§ **Try it**: Print the entries in full, word for word, but not the pictures.

§ **Exercise materials**:
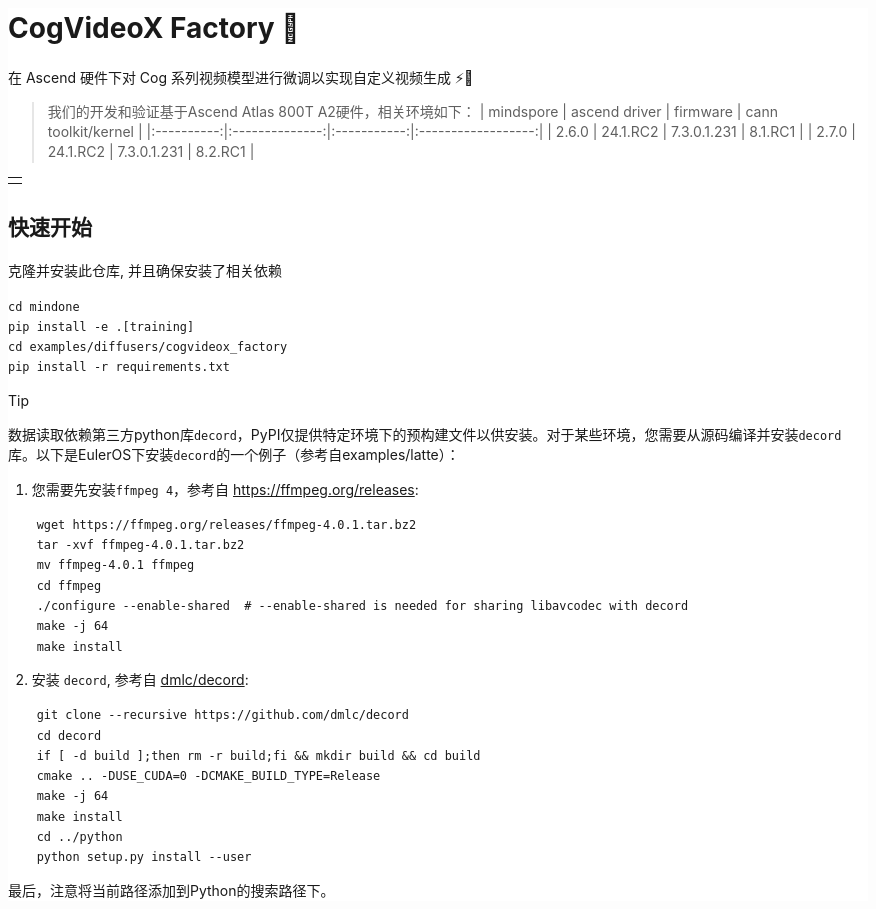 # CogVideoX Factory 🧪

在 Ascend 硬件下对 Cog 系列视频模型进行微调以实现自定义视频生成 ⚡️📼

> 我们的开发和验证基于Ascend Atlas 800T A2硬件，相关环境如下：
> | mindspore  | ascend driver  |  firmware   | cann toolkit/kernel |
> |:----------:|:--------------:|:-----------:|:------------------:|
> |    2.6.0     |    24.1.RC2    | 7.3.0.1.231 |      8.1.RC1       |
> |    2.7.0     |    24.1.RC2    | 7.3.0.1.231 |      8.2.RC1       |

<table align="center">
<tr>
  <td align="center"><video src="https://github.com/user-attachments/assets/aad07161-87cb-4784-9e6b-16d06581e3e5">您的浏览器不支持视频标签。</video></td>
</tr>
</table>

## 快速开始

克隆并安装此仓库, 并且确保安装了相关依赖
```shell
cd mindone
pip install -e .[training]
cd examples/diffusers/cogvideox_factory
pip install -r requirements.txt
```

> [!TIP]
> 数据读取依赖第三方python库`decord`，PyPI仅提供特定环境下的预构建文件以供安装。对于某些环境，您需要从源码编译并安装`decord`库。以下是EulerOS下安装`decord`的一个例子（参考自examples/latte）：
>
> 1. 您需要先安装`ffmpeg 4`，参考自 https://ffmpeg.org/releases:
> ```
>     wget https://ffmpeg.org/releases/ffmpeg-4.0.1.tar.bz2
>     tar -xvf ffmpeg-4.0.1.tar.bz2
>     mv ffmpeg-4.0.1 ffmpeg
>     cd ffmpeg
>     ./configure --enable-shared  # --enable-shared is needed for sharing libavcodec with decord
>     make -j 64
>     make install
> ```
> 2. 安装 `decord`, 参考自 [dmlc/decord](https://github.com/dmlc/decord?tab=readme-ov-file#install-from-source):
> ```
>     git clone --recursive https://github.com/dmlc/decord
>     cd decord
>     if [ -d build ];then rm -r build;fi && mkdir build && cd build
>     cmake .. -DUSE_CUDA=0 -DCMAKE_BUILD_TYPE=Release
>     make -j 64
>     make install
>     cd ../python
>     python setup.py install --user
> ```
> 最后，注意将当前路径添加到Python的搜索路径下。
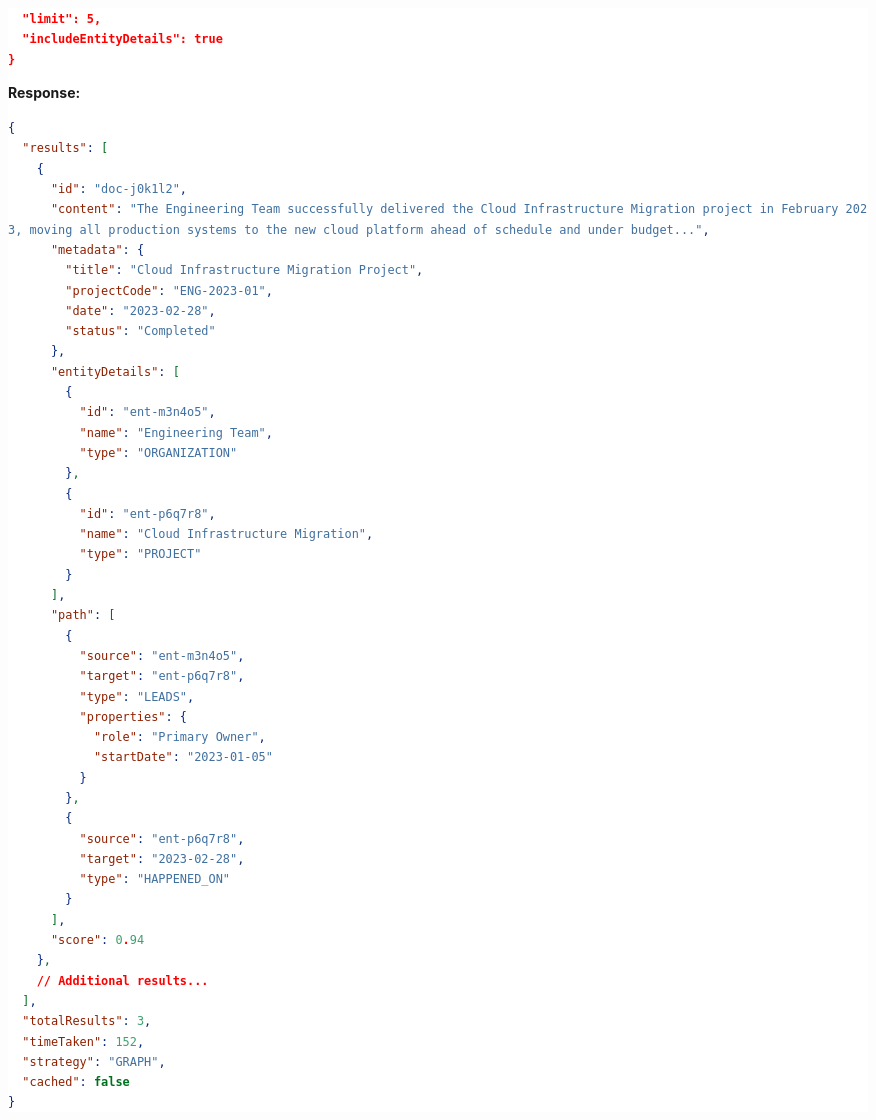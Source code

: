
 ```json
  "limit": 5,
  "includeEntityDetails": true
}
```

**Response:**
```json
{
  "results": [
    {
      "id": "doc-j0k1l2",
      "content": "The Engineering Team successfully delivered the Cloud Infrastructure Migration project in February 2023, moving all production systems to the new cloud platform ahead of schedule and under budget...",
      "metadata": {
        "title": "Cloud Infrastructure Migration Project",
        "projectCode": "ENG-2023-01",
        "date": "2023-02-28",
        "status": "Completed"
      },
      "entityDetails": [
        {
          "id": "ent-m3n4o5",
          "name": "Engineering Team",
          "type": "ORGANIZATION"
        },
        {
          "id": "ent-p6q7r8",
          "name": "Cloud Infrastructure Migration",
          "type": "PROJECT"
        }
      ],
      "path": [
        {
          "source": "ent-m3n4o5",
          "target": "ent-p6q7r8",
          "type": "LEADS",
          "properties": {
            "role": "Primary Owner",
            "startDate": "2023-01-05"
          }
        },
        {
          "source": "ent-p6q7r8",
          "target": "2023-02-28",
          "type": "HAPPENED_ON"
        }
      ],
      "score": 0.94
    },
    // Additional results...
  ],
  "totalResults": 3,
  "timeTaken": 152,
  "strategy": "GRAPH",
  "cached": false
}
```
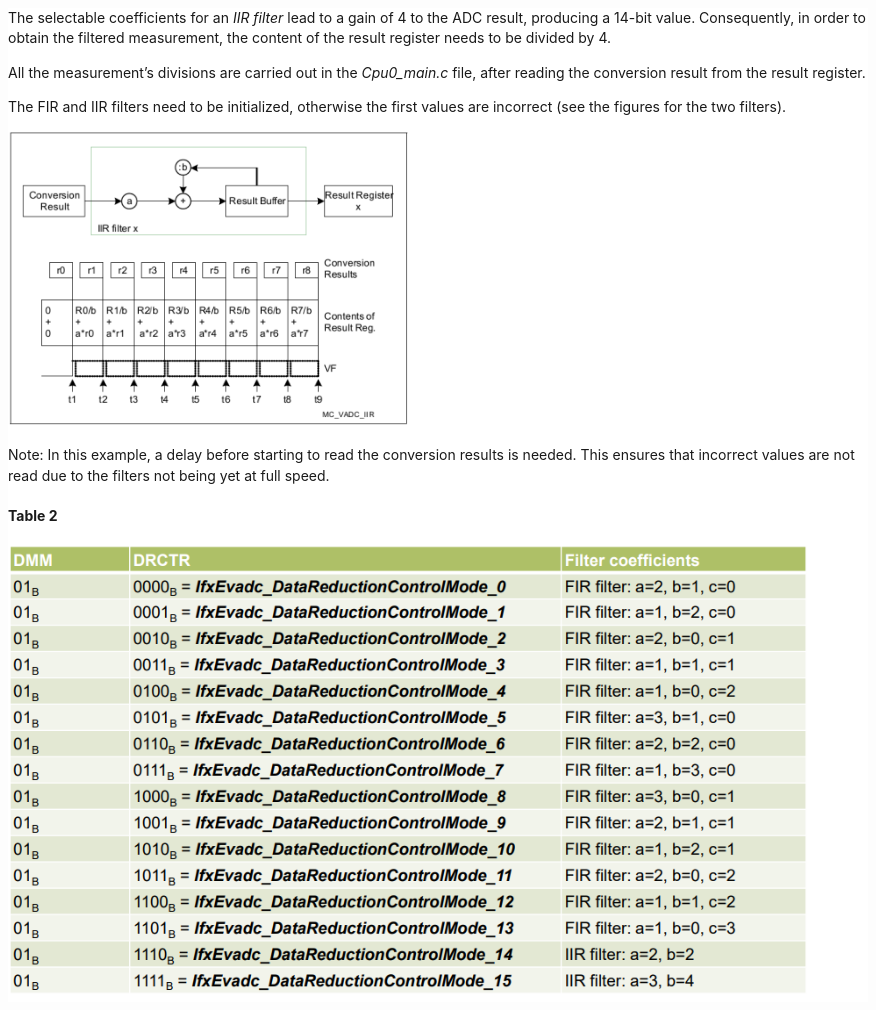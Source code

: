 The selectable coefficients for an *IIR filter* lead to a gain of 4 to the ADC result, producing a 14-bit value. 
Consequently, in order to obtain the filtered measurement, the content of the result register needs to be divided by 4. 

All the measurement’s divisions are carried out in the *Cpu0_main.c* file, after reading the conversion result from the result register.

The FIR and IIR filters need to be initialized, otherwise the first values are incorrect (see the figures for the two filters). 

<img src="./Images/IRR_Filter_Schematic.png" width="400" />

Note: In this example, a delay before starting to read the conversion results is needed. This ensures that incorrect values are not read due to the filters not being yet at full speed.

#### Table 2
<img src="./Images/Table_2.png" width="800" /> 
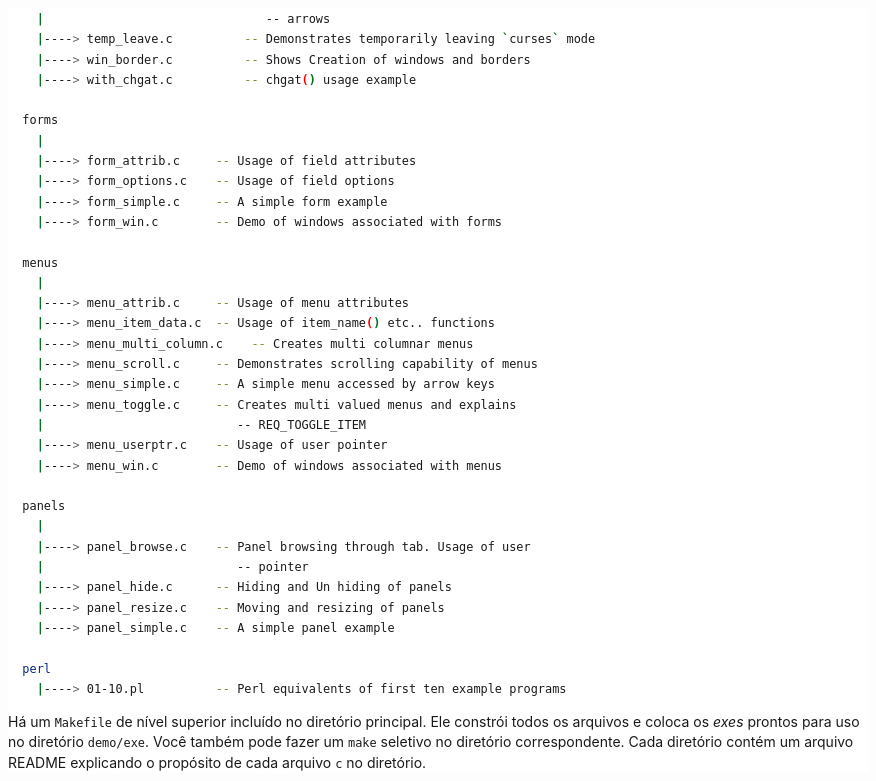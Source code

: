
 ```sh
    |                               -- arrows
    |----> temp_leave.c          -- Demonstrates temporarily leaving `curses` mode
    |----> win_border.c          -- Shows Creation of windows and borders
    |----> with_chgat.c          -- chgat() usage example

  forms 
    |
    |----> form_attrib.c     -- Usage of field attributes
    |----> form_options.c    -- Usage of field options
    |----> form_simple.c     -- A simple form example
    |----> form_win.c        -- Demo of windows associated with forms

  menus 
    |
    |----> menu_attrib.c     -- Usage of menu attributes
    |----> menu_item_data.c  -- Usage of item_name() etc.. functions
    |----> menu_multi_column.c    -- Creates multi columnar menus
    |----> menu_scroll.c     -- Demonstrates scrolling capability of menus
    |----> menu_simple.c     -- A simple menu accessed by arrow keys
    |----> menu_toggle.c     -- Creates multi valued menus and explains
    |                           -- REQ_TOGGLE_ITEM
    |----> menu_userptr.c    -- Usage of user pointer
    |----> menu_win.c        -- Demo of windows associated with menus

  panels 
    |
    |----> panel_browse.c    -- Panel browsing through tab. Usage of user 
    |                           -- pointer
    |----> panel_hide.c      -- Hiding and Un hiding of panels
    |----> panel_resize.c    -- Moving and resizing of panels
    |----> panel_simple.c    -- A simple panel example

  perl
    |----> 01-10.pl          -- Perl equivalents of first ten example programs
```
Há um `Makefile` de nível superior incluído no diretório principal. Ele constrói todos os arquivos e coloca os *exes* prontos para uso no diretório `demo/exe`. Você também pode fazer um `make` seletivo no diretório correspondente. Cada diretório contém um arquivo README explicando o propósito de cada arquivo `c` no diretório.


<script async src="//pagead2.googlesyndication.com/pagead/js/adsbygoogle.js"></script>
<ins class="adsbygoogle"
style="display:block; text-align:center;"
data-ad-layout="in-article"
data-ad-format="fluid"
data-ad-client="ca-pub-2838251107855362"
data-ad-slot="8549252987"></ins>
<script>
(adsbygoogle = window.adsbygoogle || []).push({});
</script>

§ **Output of the task**:
 # CogVideoX Factory 🧪

在 Ascend 硬件下对 Cog 系列视频模型进行微调以实现自定义视频生成 ⚡️📼

> 我们的开发和验证基于Ascend Atlas 800T A2硬件，相关环境如下：
> | mindspore  | ascend driver  |  firmware   | cann toolkit/kernel |
> |:----------:|:--------------:|:-----------:|:------------------:|
> |    2.6.0     |    24.1.RC2    | 7.3.0.1.231 |      8.1.RC1       |
> |    2.7.0     |    24.1.RC2    | 7.3.0.1.231 |      8.2.RC1       |

<table align="center">
<tr>
  <td align="center"><video src="https://github.com/user-attachments/assets/aad07161-87cb-4784-9e6b-16d06581e3e5">您的浏览器不支持视频标签。</video></td>
</tr>
</table>

## 快速开始

克隆并安装此仓库, 并且确保安装了相关依赖
```shell
cd mindone
pip install -e .[training]
cd examples/diffusers/cogvideox_factory
pip install -r requirements.txt
```

> [!TIP]
> 数据读取依赖第三方python库`decord`，PyPI仅提供特定环境下的预构建文件以供安装。对于某些环境，您需要从源码编译并安装`decord`库。以下是EulerOS下安装`decord`的一个例子（参考自examples/latte）：
>
> 1. 您需要先安装`ffmpeg 4`，参考自 https://ffmpeg.org/releases:
> ```
>     wget https://ffmpeg.org/releases/ffmpeg-4.0.1.tar.bz2
>     tar -xvf ffmpeg-4.0.1.tar.bz2
>     mv ffmpeg-4.0.1 ffmpeg
>     cd ffmpeg
>     ./configure --enable-shared  # --enable-shared is needed for sharing libavcodec with decord
>     make -j 64
>     make install
> ```
> 2. 安装 `decord`, 参考自 [dmlc/decord](https://github.com/dmlc/decord?tab=readme-ov-file#install-from-source):
> ```
>     git clone --recursive https://github.com/dmlc/decord
>     cd decord
>     if [ -d build ];then rm -r build;fi && mkdir build && cd build
>     cmake .. -DUSE_CUDA=0 -DCMAKE_BUILD_TYPE=Release
>     make -j 64
>     make install
>     cd ../python
>     python setup.py install --user
> ```
> 最后，注意将当前路径添加到Python的搜索路径下。
Source code

:
 ```json
  "limit": 5,
  "includeEntityDetails": true
}
```

**Response:**
```json
{
  "results": [
    {
      "id": "doc-j0k1l2",
      "content": "The Engineering Team successfully delivered the Cloud Infrastructure Migration project in February 2023, moving all production systems to the new cloud platform ahead of schedule and under budget...",
      "metadata": {
        "title": "Cloud Infrastructure Migration Project",
        "projectCode": "ENG-2023-01",
        "date": "2023-02-28",
        "status": "Completed"
      },
      "entityDetails": [
        {
          "id": "ent-m3n4o5",
          "name": "Engineering Team",
          "type": "ORGANIZATION"
        },
        {
          "id": "ent-p6q7r8",
          "name": "Cloud Infrastructure Migration",
          "type": "PROJECT"
        }
      ],
      "path": [
        {
          "source": "ent-m3n4o5",
          "target": "ent-p6q7r8",
          "type": "LEADS",
          "properties": {
            "role": "Primary Owner",
            "startDate": "2023-01-05"
          }
        },
        {
          "source": "ent-p6q7r8",
          "target": "2023-02-28",
          "type": "HAPPENED_ON"
        }
      ],
      "score": 0.94
    },
    // Additional results...
  ],
  "totalResults": 3,
  "timeTaken": 152,
  "strategy": "GRAPH",
  "cached": false
}
```
Source code

: The selectable coefficients for an *IIR filter* lead to a gain of 4 to the ADC result, producing a 14-bit value. 
Consequently, in order to obtain the filtered measurement, the content of the result register needs to be divided by 4. 

All the measurement’s divisions are carried out in the *Cpu0_main.c* file, after reading the conversion result from the result register.

The FIR and IIR filters need to be initialized, otherwise the first values are incorrect (see the figures for the two filters). 

<img src="./Images/IRR_Filter_Schematic.png" width="400" />

Note: In this example, a delay before starting to read the conversion results is needed. This ensures that incorrect values are not read due to the filters not being yet at full speed.

#### Table 2
<img src="./Images/Table_2.png" width="800" /> 
Source code

:
 ```sh
    |                               -- arrows
    |----> temp_leave.c          -- Demonstrates temporarily leaving `curses` mode
    |----> win_border.c          -- Shows Creation of windows and borders
    |----> with_chgat.c          -- chgat() usage example

  forms 
    |
    |----> form_attrib.c     -- Usage of field attributes
    |----> form_options.c    -- Usage of field options
    |----> form_simple.c     -- A simple form example
    |----> form_win.c        -- Demo of windows associated with forms

  menus 
    |
    |----> menu_attrib.c     -- Usage of menu attributes
    |----> menu_item_data.c  -- Usage of item_name() etc.. functions
    |----> menu_multi_column.c    -- Creates multi columnar menus
    |----> menu_scroll.c     -- Demonstrates scrolling capability of menus
    |----> menu_simple.c     -- A simple menu accessed by arrow keys
    |----> menu_toggle.c     -- Creates multi valued menus and explains
    |                           -- REQ_TOGGLE_ITEM
    |----> menu_userptr.c    -- Usage of user pointer
    |----> menu_win.c        -- Demo of windows associated with menus

  panels 
    |
    |----> panel_browse.c    -- Panel browsing through tab. Usage of user 
    |                           -- pointer
    |----> panel_hide.c      -- Hiding and Un hiding of panels
    |----> panel_resize.c    -- Moving and resizing of panels
    |----> panel_simple.c    -- A simple panel example

  perl
    |----> 01-10.pl          -- Perl equivalents of first ten example programs
```
Há um `Makefile` de nível superior incluído no diretório principal. Ele constrói todos os arquivos e coloca os *exes* prontos para uso no diretório `demo/exe`. Você também pode fazer um `make` seletivo no diretório correspondente. Cada diretório contém um arquivo README explicando o propósito de cada arquivo `c` no diretório.


<script async src="//pagead2.googlesyndication.com/pagead/js/adsbygoogle.js"></script>
<ins class="adsbygoogle"
style="display:block; text-align:center;"
data-ad-layout="in-article"
data-ad-format="fluid"
data-ad-client="ca-pub-2838251107855362"
data-ad-slot="8549252987"></ins>
<script>
(adsbygoogle = window.adsbygoogle || []).push({});
</script>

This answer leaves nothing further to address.